The village in Entebbe comprises of 12 houses and each house accommodates 10 children headed by a mother and an assistant called an aunt. The mothers have to go for training in Nairobi, Kenya, on how to handle the children.

“The children are brought to the centre aged between zero and five, and anyone above this would be a special case. The children, except those in kindergarten section, are day scholars who go to the nearby schools.

After primary school, we take them to boarding secondary schools. Some are then taken to vocational schools and some to university, depending on their abilities,” says Kizito.

When the child grows beyond 15, they become youths and are take to separate facilities for boys and girls headed by an uncle or aunt from where they continue to be supported. It is the responsibility of the administrators at SOS to trace and find the relatives of as many of these children as possible, although there are those for whom no one is ever traced.
“If a child has parents or relatives, we allow him to visit the relatives,” says Kizito. When the child makes 17, we usually engage their relative if they are there so that the child will stay home while we continue paying school fees and providing other necessities. Family engagement helps the children a lot because it provides them a sense of belonging.”

When the child turns 23, they are assumed to have completed school and can sustain themselves so they are cut off from the program.

According to Joselyn Kayaga Kiwanuka the Programme Coordinator Family Strengthening Program about 1036 vulnerable children at a risk of losing parental care have been reached through their community outreach program.

“We have done economic strengthening of the vulnerable households, provided education to the children whose parents were unable to provide for them, trained the mothers basic skills like ensuring food security and proper nutrition for the children,” says Kiwanuka.

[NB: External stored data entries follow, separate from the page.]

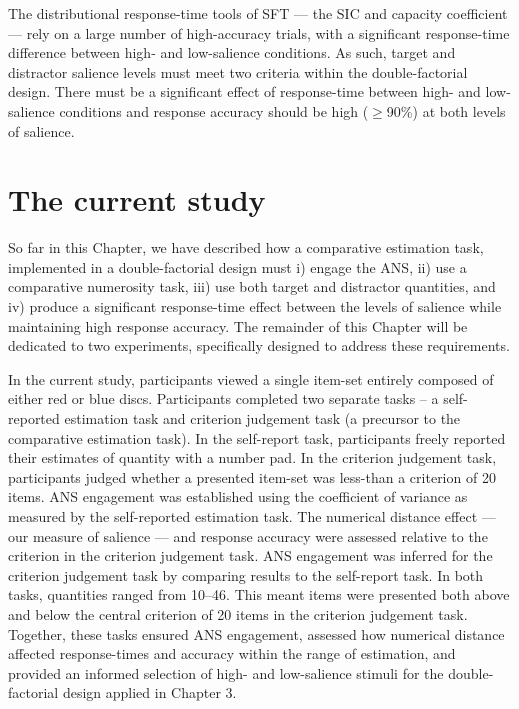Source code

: The distributional response-time tools of SFT --- the SIC and capacity coefficient --- rely on a large number of high-accuracy trials, with a significant response-time difference between high- and low-salience conditions. As such, target and distractor salience levels must meet two criteria within the double-factorial design. There must be a significant effect of response-time between high- and low-salience conditions and response accuracy should be high (\ie $\geq$90\%) at both levels of salience. 

\section{The current study}
So far in this Chapter, we have described how a comparative estimation task, implemented in a double-factorial design must i) engage the ANS, ii) use a comparative numerosity task, iii) use both target and distractor quantities, and iv) produce a significant response-time effect between the levels of salience while maintaining high response accuracy. The remainder of this Chapter will be dedicated to two experiments, specifically designed to address these requirements. 

In the current study, participants viewed a single item-set entirely composed of either red or blue discs. Participants completed two separate tasks -- a self-reported estimation task and criterion judgement task (a precursor to the comparative estimation task). In the self-report task, participants freely reported their estimates of quantity with a number pad. In the criterion judgement task, participants judged whether a presented item-set was less-than a criterion of 20 items. ANS engagement was established using the coefficient of variance as measured by the self-reported estimation task. The numerical distance effect --- our measure of salience --- and response accuracy were assessed relative to the criterion in the criterion judgement task. ANS engagement was inferred for the criterion judgement task by comparing results to the self-report task. In both tasks, quantities ranged from 10--46. This meant items were presented both above and below the central criterion of 20 items in the criterion judgement task. Together, these tasks ensured ANS engagement, assessed how numerical distance affected response-times and accuracy within the range of estimation, and provided an informed selection of high- and low-salience stimuli for the double-factorial design applied in Chapter 3.

\color{black}

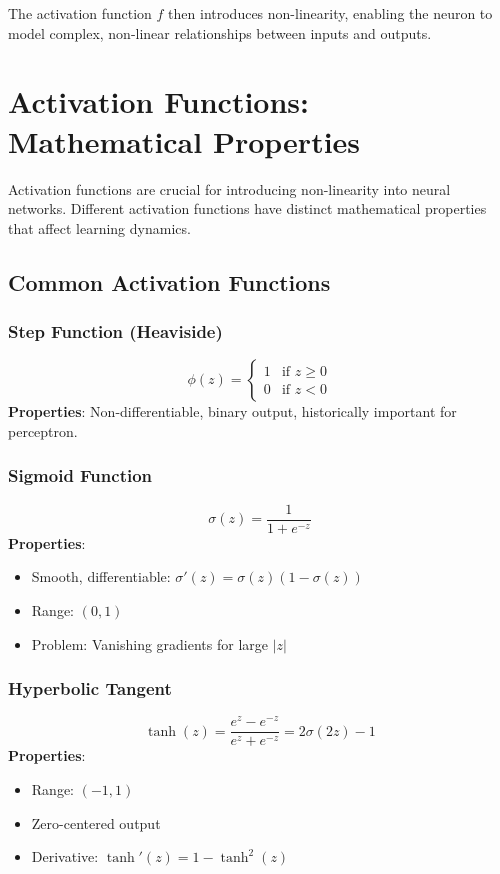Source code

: The activation function \(f\) then introduces non-linearity, enabling the neuron to model complex, non-linear relationships between inputs and outputs.

\section{Activation Functions: Mathematical Properties}
Activation functions are crucial for introducing non-linearity into neural networks. Different activation functions have distinct mathematical properties that affect learning dynamics.

\subsection{Common Activation Functions}
\subsubsection{Step Function (Heaviside)}
\[\phi(z) = \begin{cases} 1 & \text{if } z \geq 0 \\ 0 & \text{if } z < 0 \end{cases}\]
\textbf{Properties}: Non-differentiable, binary output, historically important for perceptron.

\subsubsection{Sigmoid Function}
\[\sigma(z) = \frac{1}{1 + e^{-z}}\]
\textbf{Properties}:
\begin{itemize}
    \item Smooth, differentiable: \(\sigma'(z) = \sigma(z)(1 - \sigma(z))\)
    \item Range: \((0, 1)\)
    \item Problem: Vanishing gradients for large \(|z|\)
\end{itemize}

\subsubsection{Hyperbolic Tangent}
\[\tanh(z) = \frac{e^z - e^{-z}}{e^z + e^{-z}} = 2\sigma(2z) - 1\]
\textbf{Properties}:
\begin{itemize}
    \item Range: \((-1, 1)\)
    \item Zero-centered output
    \item Derivative: \(\tanh'(z) = 1 - \tanh^2(z)\)
\end{itemize}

She, however, notes that they have had a challenge where they have tried to intervene in cases where children are battered or defiled as the parents usually prefer to settle the cases outside police.

She says, “Some parents think we are spoiling the children through the child protection so some settle the cases of defilement outside court and when we try to interfere, such parents shift to another place where they think we shall not bother them.”